§ **DIRECTIONS FOR THIS TASK**
Give again, word for word, every line below from the one that has "experiment its state" through the one that has "The count uses", both included, and no others.

Saved entries:
^^^^^^^^^^^^^^^^
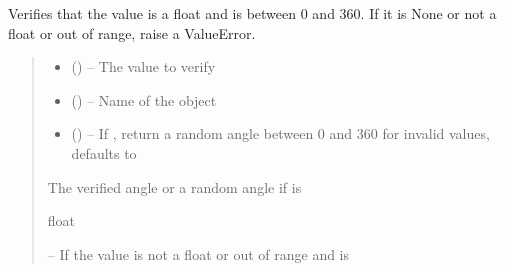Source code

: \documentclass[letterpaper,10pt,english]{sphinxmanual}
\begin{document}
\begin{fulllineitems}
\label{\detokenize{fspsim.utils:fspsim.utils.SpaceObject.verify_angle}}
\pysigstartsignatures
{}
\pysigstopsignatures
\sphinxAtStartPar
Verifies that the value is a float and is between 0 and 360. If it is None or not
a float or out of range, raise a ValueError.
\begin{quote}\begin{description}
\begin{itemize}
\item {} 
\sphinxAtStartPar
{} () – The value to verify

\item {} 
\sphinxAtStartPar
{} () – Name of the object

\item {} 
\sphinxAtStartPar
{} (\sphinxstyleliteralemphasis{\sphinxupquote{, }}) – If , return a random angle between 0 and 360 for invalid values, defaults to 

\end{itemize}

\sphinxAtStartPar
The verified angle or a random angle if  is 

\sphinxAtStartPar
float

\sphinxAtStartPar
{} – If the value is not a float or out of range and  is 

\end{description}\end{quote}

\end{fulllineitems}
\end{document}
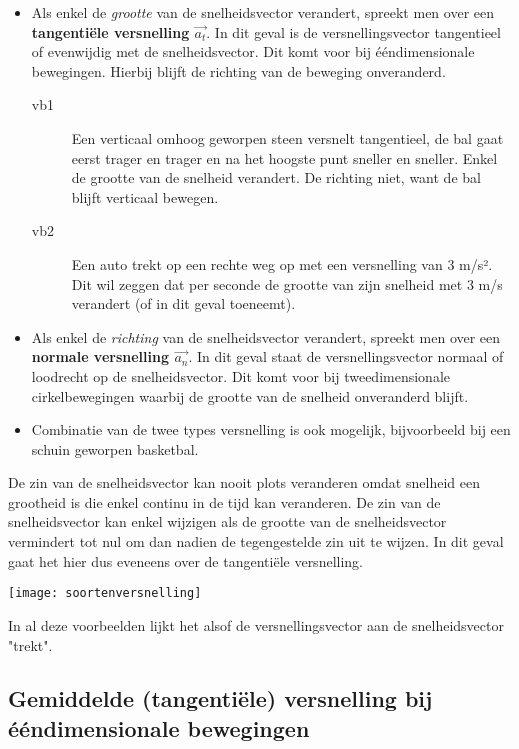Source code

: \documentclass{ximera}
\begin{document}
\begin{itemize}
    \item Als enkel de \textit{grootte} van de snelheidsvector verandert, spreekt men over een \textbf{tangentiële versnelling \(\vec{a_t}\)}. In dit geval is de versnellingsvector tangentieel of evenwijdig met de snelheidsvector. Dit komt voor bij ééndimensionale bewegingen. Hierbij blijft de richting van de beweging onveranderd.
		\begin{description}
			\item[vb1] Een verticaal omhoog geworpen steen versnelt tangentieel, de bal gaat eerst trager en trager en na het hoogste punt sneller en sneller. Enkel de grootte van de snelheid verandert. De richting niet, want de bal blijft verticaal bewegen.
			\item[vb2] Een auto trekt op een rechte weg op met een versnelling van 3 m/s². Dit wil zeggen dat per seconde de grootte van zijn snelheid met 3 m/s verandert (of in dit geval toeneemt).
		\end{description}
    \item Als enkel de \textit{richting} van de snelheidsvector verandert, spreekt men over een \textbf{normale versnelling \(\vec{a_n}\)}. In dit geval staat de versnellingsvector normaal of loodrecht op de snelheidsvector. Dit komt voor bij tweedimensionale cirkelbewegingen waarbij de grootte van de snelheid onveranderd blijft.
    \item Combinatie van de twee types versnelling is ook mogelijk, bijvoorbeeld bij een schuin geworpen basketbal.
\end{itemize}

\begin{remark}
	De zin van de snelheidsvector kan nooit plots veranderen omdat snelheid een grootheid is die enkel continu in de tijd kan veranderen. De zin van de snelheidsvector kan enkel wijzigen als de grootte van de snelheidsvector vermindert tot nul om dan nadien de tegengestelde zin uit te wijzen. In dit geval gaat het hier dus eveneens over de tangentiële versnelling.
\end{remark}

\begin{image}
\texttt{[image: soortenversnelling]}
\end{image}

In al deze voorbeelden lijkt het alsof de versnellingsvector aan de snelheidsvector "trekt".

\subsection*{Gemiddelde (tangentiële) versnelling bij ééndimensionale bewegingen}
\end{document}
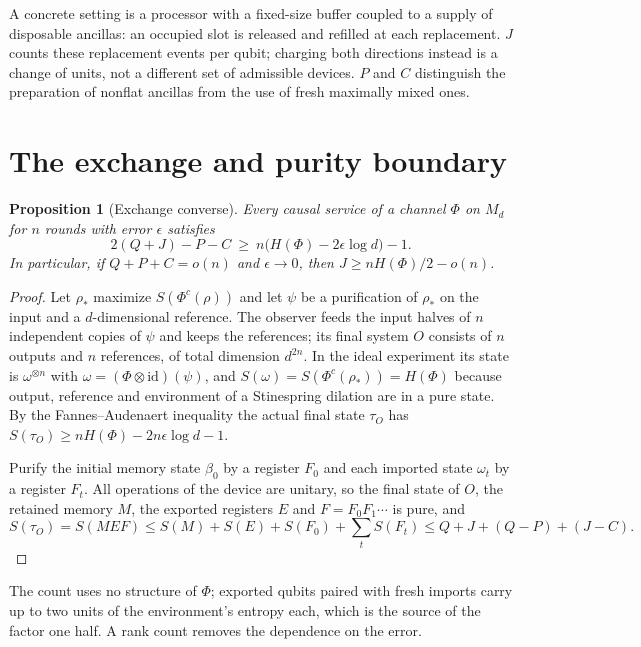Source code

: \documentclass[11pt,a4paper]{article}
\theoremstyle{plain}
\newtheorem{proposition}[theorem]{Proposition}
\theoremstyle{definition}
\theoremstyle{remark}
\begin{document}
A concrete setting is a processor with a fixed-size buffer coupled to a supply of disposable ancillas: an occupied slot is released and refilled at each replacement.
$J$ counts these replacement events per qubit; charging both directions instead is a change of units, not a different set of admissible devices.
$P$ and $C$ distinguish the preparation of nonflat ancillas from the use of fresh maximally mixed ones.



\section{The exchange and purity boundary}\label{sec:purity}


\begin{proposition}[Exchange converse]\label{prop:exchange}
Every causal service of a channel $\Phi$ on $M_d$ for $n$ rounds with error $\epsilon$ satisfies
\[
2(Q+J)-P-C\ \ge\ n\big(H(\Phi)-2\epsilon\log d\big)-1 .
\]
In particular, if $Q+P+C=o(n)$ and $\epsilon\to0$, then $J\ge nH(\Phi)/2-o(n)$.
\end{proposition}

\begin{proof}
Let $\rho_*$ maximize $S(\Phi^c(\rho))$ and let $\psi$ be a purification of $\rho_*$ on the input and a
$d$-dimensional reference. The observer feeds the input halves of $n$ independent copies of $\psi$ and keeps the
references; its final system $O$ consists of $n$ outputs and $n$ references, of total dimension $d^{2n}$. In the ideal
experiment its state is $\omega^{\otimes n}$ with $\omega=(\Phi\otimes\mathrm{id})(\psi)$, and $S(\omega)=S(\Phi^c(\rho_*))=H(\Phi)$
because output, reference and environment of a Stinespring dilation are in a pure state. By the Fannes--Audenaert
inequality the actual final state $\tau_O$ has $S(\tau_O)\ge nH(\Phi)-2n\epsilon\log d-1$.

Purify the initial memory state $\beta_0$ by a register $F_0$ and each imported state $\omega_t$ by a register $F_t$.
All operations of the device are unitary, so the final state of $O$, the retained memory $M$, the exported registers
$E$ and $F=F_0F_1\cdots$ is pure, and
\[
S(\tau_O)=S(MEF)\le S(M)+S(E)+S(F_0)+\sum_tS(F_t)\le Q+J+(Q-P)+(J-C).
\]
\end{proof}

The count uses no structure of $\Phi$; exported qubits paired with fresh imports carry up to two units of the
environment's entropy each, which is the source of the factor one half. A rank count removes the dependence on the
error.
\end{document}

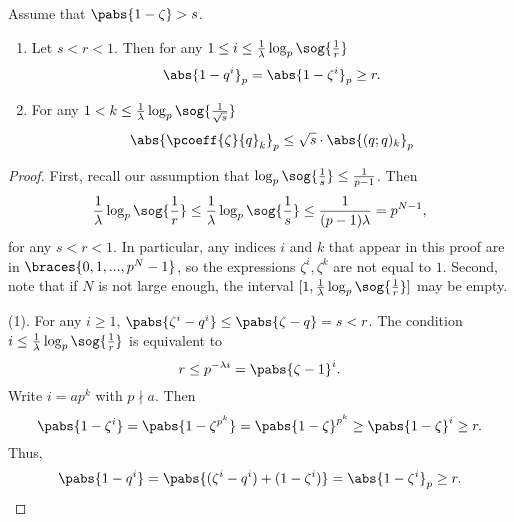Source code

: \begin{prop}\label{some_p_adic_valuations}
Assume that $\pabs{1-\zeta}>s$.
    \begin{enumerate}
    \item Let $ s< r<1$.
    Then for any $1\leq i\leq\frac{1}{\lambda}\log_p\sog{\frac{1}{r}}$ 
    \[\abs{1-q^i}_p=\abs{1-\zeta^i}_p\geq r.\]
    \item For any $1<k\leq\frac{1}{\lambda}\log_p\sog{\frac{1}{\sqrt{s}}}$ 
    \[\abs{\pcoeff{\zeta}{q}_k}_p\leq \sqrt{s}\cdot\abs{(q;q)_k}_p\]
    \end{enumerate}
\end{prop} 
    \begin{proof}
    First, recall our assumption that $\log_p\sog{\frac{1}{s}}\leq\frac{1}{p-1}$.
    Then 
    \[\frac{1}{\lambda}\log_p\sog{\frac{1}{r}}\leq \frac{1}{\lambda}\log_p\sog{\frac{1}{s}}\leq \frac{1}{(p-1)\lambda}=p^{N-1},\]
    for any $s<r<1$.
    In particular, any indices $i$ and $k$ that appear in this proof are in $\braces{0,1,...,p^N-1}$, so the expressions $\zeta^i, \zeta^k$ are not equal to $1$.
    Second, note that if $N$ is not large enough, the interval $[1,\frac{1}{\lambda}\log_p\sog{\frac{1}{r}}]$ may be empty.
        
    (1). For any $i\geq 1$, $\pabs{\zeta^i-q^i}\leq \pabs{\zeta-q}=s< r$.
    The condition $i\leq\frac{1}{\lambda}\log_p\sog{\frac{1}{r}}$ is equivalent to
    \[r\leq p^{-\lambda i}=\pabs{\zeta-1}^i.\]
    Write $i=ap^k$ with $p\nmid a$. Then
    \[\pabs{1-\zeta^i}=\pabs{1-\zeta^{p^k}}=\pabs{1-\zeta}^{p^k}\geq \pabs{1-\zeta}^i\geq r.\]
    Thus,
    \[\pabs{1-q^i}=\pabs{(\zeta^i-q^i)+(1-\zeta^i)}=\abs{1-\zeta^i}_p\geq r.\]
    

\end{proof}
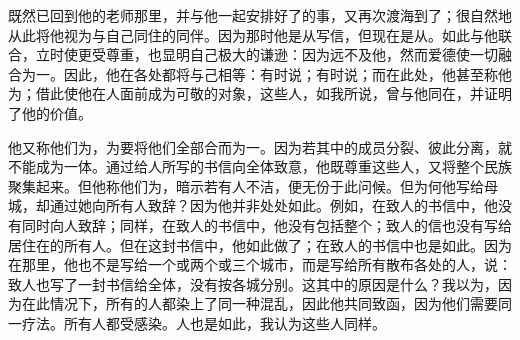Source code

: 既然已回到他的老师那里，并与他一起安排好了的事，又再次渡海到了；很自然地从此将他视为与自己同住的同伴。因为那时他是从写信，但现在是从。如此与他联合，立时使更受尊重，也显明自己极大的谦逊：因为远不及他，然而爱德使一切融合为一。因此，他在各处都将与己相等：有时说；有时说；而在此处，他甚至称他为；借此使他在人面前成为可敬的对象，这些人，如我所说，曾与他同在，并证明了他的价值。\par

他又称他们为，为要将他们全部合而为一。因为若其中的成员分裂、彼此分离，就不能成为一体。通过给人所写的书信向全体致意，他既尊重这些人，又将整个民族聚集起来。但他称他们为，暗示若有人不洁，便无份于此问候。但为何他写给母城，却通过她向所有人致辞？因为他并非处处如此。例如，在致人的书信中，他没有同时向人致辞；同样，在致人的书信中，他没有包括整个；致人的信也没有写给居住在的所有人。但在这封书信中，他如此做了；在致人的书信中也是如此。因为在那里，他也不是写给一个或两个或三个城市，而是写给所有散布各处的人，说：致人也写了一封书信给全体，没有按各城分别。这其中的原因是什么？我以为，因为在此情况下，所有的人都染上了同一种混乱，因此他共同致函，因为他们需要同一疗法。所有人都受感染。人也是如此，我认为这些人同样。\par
^^^^^^^^^^^^^^^^
§ **COMPLETED EXERCISE**
experiment its state is $\omega^{\otimes n}$ with $\omega=(\Phi\otimes\mathrm{id})(\psi)$, and $S(\omega)=S(\Phi^c(\rho_*))=H(\Phi)$
because output, reference and environment of a Stinespring dilation are in a pure state. By the Fannes--Audenaert
inequality the actual final state $\tau_O$ has $S(\tau_O)\ge nH(\Phi)-2n\epsilon\log d-1$.

Purify the initial memory state $\beta_0$ by a register $F_0$ and each imported state $\omega_t$ by a register $F_t$.
All operations of the device are unitary, so the final state of $O$, the retained memory $M$, the exported registers
$E$ and $F=F_0F_1\cdots$ is pure, and
\[
S(\tau_O)=S(MEF)\le S(M)+S(E)+S(F_0)+\sum_tS(F_t)\le Q+J+(Q-P)+(J-C).
\]
\end{proof}

The count uses no structure of $\Phi$; exported qubits paired with fresh imports carry up to two units of the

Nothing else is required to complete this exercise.